Il suffisait de demander à un ami (dans la vraie vie) de devenir ami avec lui sur Facebook, et on devenait, avec un peu de chance, ami avec tous ses amis !
Ce qui autrefois nécessitait de coûteux efforts en visites, barbecues, dîners, sorties, vacances organisées, pour se constituer péniblement un “réseau d’amis”, se faisait maintenant en quelques clics.
Mes enfants ont des centaines d’amis (pas moi)
Quel ne fut pas mon étonnement de découvrir que mes enfants, qui avaient pourtant peu vécu, avaient des centaines “d’amis” sur Facebook. Moi, le vieil homme, mes amis ne se comptaient que sur les doigts d’une main.
Avais-je raté ma vie ?
Et ce n’était encore rien à côté de Twitter puis d’Instagram qui allaient permettre à toutes sortes de gens, sortis de nulle part, d’être “suivis” par des millions, des dizaines de millions, de personnes !
Un certain “Jimmy Fallon” est ainsi suivi, paraît-il, par 52 millions de personnes. Ellen DeGenerers, une autre inconnue à mes yeux, par 79,3 millions de personnes. Une dénommée Taylor Swift serait suivie par 126 millions de personnes.
Pourquoi ?
D’après ce qu’on m’a expliqué, la raison pour laquelle tant de personnes s’intéressent à eux, c’est parce que… des millions de personnes s’intéressent à eux.
Où sont passés les vrais amis ?
Ironie du sort, les amis authentiques que nous avions ont été dilués, puis noyés au fur et à mesure que grimpait notre compteur “d’amis sur Facebook”.
Il faut dire que, dans notre enthousiasme, nous avons confondu dans ce fourre-tout nos (rares) vrais amis avec nos connaissances, nos rencontres d’un jour, nos relations professionnelles, nos parents, notre dentiste, une vieille tante, et toutes les personnes pas si proches mais que nous n’avons pas voulu vexer quand elles nous ont écrit pour nous demander d’être “amies” avec nous …
La relation vraie s’est rarifiée, l’intimité s’est perdue.
Un ami, c’est quelqu’un à qui l’on peut se confier. Confier ses joies, ses peines, ses doutes, et même ses fautes.
Impensable à faire avec ce fatras de faux “amis”, qui ne sont plus devenus qu’un groupe de spectateurs un tantinet voyeurs, à qui, par narcissisme, nombrilisme, nous avons livré un peu plus de notre intimité que nous n’aurions dû.
Nous n’avons pas résisté à publier sur notre compte Facebook ces photos où nous nous trouvions si beaux, en week-end, au restaurant, en voyage, à un anniversaire-surprise, et en tout cas toujours en train de nous amuser, de nous “éclater” si possible en bandes nombreuses et rigolardes.
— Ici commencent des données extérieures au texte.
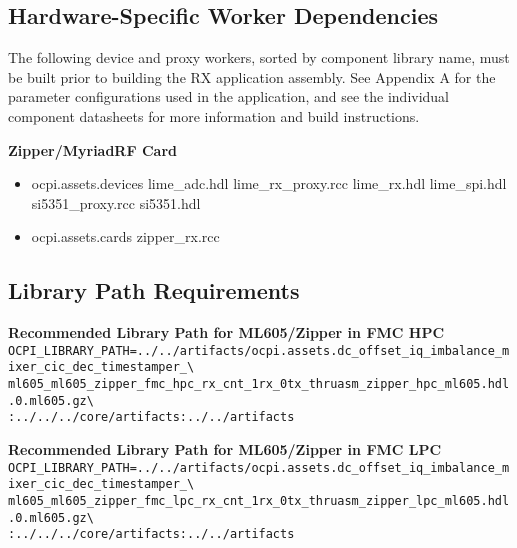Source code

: \subsection{Hardware-Specific Worker Dependencies}
The following device and proxy workers, sorted by component library name, must be built prior to building the RX application assembly. See Appendix A for the parameter configurations used in the application, and see the individual component datasheets for more information and build instructions.\par\bigskip

	\begin{minipage}[t]{.33\textwidth}
	\textbf{Zipper/MyriadRF Card}
	\begin{itemize}
		\item ocpi.assets.devices
			\subitem lime\_adc.hdl
			\subitem lime\_rx\_proxy.rcc
			\subitem lime\_rx.hdl
			\subitem lime\_spi.hdl
			\subitem si5351\_proxy.rcc
			\subitem si5351.hdl
	\end{itemize}
	\begin{itemize}
		\item ocpi.assets.cards
			\subitem zipper\_rx.rcc
	\end{itemize}
	\end{minipage} \medskip


\subsection{Library Path Requirements}

\noindent\textbf{Recommended Library Path for ML605/Zipper in FMC HPC}\\

\noindent
\verb|OCPI_LIBRARY_PATH=../../artifacts/ocpi.assets.dc_offset_iq_imbalance_mixer_cic_dec_timestamper_\| \\
\verb|ml605_ml605_zipper_fmc_hpc_rx_cnt_1rx_0tx_thruasm_zipper_hpc_ml605.hdl.0.ml605.gz\| \\
\verb|:../../../core/artifacts:../../artifacts| \\
\par\medskip

\noindent\textbf{Recommended Library Path for ML605/Zipper in FMC LPC}\\

\noindent
\verb|OCPI_LIBRARY_PATH=../../artifacts/ocpi.assets.dc_offset_iq_imbalance_mixer_cic_dec_timestamper_\| \\
\verb|ml605_ml605_zipper_fmc_lpc_rx_cnt_1rx_0tx_thruasm_zipper_lpc_ml605.hdl.0.ml605.gz\| \\
\verb|:../../../core/artifacts:../../artifacts| \\
\par\medskip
La performance est devenue obligatoire. Chacun s’est mis à gérer une identité publique, distincte de son identité privée.
Chacun est devenu, à son échelle, une “célébrité”.
Tous célèbres, tous acteurs
Ainsi s’est réalisée la prophétie d’Andy Warhol, le peintre pop-art, selon laquelle en l’an 2000, chaque être humain serait célèbre, l’espace d’un instant.
Mais bien sûr, quand on est célèbre, on ne peut pas se permettre de décevoir ses fans (réels ou supposés). On ne peut donc pas leur dire toute la vérité sur soi-même.
Il faut apprendre à jouer.
Nous avons donc appris à prendre les poses qui donnent l’impression qu’on s’amuse follement à tout instant. Nous sommes devenus experts à mimer la joie, l’amour, l’amitié, le bonheur, tels des acteurs professionnels.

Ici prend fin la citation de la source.